TASK OBJECTIVE:
Could you set down exactly the lines in the records below between the line holding "[![codecov-badge]][codecov]" and the line holding "- [x] LUD-04", inclusive?
☆ ☆ ☆ ☆ ☆ ☆ ☆
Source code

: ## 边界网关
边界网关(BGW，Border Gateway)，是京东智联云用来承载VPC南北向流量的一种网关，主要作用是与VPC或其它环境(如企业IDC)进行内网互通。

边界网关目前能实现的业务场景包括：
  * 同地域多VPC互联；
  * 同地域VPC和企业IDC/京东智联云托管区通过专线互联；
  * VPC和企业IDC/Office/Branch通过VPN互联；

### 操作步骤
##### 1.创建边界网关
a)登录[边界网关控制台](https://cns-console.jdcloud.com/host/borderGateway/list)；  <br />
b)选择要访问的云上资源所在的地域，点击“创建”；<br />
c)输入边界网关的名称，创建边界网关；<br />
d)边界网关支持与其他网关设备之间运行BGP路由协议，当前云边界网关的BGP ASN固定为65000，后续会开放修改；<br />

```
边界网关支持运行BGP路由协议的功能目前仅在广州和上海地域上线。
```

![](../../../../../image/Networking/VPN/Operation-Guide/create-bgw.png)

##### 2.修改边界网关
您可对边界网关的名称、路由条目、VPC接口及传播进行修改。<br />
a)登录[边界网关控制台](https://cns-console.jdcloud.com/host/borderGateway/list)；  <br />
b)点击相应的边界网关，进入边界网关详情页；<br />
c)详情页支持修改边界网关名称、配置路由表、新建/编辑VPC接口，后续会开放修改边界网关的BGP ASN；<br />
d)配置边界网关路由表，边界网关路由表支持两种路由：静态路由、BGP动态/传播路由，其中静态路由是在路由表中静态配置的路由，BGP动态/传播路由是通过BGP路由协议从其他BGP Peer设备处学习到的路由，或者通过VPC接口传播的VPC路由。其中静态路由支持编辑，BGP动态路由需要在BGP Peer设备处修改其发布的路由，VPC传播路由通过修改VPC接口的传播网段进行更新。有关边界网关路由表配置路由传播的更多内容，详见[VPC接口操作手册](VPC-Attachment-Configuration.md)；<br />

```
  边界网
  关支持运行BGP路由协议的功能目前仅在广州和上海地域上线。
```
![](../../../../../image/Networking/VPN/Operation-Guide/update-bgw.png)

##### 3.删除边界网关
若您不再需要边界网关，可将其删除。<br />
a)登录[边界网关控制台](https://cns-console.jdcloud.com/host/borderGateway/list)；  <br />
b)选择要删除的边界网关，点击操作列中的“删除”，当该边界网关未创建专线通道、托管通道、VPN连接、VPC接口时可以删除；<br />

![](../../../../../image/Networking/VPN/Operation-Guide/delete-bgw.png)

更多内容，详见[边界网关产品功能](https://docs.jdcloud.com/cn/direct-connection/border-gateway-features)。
☆ ☆ ☆ ☆ ☆ ☆ ☆
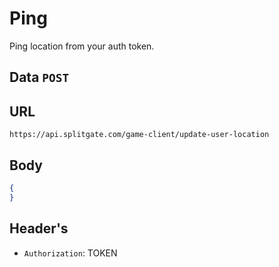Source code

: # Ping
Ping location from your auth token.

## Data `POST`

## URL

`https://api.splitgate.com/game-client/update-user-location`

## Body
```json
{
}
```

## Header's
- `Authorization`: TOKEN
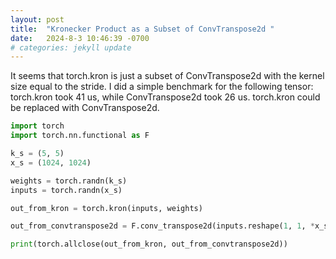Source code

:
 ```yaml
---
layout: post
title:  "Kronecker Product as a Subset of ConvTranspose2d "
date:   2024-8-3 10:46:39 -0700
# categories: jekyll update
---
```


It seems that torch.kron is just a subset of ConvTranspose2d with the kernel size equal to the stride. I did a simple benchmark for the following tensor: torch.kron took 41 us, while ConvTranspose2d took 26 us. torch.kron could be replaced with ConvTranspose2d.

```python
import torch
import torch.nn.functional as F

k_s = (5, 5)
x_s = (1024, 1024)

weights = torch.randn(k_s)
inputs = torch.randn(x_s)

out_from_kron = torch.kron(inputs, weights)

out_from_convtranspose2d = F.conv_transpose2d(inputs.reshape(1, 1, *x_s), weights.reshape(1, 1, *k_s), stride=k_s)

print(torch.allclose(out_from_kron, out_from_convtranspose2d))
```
☆ ☆ ☆ ☆ ☆ ☆ ☆
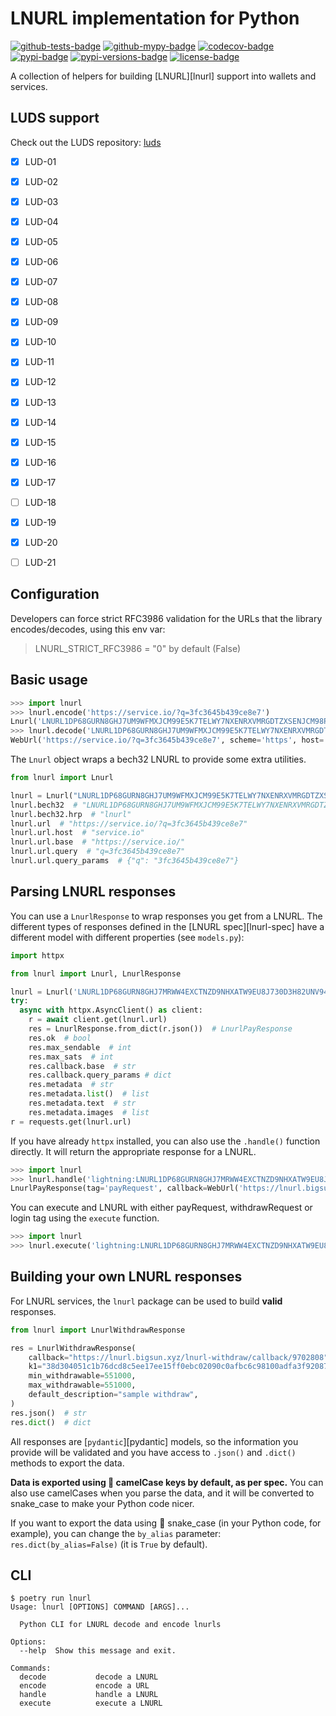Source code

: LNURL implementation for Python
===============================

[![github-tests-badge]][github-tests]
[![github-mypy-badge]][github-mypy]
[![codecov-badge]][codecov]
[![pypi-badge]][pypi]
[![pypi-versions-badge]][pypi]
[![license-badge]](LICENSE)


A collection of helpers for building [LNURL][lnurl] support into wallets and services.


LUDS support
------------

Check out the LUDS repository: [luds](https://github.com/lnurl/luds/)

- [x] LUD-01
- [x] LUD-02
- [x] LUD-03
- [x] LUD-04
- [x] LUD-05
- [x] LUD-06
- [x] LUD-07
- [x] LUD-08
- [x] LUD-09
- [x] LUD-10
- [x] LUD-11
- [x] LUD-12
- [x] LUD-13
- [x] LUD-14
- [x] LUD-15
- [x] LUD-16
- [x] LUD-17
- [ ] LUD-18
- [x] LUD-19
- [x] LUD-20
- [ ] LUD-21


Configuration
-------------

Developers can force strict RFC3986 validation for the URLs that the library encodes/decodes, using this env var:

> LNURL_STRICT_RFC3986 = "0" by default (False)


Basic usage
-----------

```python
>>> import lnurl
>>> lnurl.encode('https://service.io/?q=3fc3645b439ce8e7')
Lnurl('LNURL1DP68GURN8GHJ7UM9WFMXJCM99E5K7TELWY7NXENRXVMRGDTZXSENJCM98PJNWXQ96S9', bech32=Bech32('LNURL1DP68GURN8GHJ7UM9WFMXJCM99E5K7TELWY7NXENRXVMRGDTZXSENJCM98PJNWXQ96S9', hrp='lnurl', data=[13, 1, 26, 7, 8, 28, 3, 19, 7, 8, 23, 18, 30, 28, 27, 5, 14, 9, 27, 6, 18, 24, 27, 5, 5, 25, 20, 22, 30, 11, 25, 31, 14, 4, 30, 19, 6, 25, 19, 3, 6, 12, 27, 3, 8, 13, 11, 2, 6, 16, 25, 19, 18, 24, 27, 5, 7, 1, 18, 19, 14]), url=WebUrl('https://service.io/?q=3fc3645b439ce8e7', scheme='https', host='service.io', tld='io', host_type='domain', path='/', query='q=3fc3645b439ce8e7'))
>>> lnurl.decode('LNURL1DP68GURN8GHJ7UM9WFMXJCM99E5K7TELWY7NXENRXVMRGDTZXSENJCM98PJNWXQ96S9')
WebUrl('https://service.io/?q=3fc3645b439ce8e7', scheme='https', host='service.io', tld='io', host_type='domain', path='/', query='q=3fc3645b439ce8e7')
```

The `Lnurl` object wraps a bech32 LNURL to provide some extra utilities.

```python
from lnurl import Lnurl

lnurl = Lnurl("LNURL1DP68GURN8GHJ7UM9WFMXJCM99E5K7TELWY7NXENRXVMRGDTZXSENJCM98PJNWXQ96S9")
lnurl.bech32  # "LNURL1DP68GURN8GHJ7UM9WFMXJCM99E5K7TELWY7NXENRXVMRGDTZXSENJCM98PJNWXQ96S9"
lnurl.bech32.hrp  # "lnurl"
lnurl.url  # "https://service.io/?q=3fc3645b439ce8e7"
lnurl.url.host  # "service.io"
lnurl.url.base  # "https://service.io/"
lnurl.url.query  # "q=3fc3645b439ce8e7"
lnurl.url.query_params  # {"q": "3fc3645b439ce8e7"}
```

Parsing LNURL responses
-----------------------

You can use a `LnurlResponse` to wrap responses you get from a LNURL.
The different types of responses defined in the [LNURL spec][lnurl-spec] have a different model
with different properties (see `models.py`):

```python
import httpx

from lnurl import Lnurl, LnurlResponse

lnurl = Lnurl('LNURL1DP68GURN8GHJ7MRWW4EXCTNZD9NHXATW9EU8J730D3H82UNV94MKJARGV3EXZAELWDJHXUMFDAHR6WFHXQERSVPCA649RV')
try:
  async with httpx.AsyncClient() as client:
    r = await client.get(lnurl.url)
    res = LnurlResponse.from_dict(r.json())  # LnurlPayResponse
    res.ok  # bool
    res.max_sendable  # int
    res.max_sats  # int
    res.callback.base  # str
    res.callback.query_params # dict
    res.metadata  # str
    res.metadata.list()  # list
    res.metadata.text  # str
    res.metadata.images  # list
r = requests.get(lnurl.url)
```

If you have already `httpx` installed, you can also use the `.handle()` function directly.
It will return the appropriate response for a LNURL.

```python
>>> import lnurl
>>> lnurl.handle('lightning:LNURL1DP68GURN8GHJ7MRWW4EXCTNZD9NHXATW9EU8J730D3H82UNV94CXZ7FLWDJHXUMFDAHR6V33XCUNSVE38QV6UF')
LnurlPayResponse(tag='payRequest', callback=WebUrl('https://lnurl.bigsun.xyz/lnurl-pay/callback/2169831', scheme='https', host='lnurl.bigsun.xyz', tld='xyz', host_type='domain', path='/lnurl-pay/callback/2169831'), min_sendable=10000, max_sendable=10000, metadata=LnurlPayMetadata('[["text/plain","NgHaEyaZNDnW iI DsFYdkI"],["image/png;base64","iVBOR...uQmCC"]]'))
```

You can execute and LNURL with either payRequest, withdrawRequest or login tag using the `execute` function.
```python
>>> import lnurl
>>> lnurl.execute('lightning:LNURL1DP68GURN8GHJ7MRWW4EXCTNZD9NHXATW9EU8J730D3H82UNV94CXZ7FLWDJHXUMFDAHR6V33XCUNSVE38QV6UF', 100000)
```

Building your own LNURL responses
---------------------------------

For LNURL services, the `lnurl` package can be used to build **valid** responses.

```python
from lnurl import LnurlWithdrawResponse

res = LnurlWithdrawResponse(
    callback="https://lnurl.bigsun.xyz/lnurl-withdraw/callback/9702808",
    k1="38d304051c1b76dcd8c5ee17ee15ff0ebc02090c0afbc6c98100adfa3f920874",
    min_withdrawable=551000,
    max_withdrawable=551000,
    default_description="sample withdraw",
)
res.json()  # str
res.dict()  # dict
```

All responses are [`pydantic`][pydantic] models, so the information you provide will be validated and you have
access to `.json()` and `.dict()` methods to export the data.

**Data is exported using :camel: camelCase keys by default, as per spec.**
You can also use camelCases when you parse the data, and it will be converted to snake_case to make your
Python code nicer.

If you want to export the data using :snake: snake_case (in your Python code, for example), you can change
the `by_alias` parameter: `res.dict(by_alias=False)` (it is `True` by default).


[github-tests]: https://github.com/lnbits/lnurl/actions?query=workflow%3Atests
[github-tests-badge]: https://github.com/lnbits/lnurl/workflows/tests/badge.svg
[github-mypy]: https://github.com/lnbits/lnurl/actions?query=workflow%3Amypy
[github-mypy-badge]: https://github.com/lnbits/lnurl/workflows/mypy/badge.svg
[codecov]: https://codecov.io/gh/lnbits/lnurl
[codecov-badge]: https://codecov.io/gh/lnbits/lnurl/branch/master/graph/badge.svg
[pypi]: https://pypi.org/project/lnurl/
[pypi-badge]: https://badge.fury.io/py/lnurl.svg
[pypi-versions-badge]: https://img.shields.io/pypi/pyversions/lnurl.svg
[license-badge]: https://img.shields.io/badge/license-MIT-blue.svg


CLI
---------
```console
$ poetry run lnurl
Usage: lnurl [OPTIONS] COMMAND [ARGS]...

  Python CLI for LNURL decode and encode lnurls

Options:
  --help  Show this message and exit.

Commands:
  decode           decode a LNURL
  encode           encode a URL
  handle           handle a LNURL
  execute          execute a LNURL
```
☆ ☆ ☆ ☆ ☆ ☆ ☆
RESPONSE TO THIS EXERCISE:
[![codecov-badge]][codecov]
[![pypi-badge]][pypi]
[![pypi-versions-badge]][pypi]
[![license-badge]](LICENSE)


A collection of helpers for building [LNURL][lnurl] support into wallets and services.


LUDS support
------------

Check out the LUDS repository: [luds](https://github.com/lnurl/luds/)

- [x] LUD-01
- [x] LUD-02
- [x] LUD-03
- [x] LUD-04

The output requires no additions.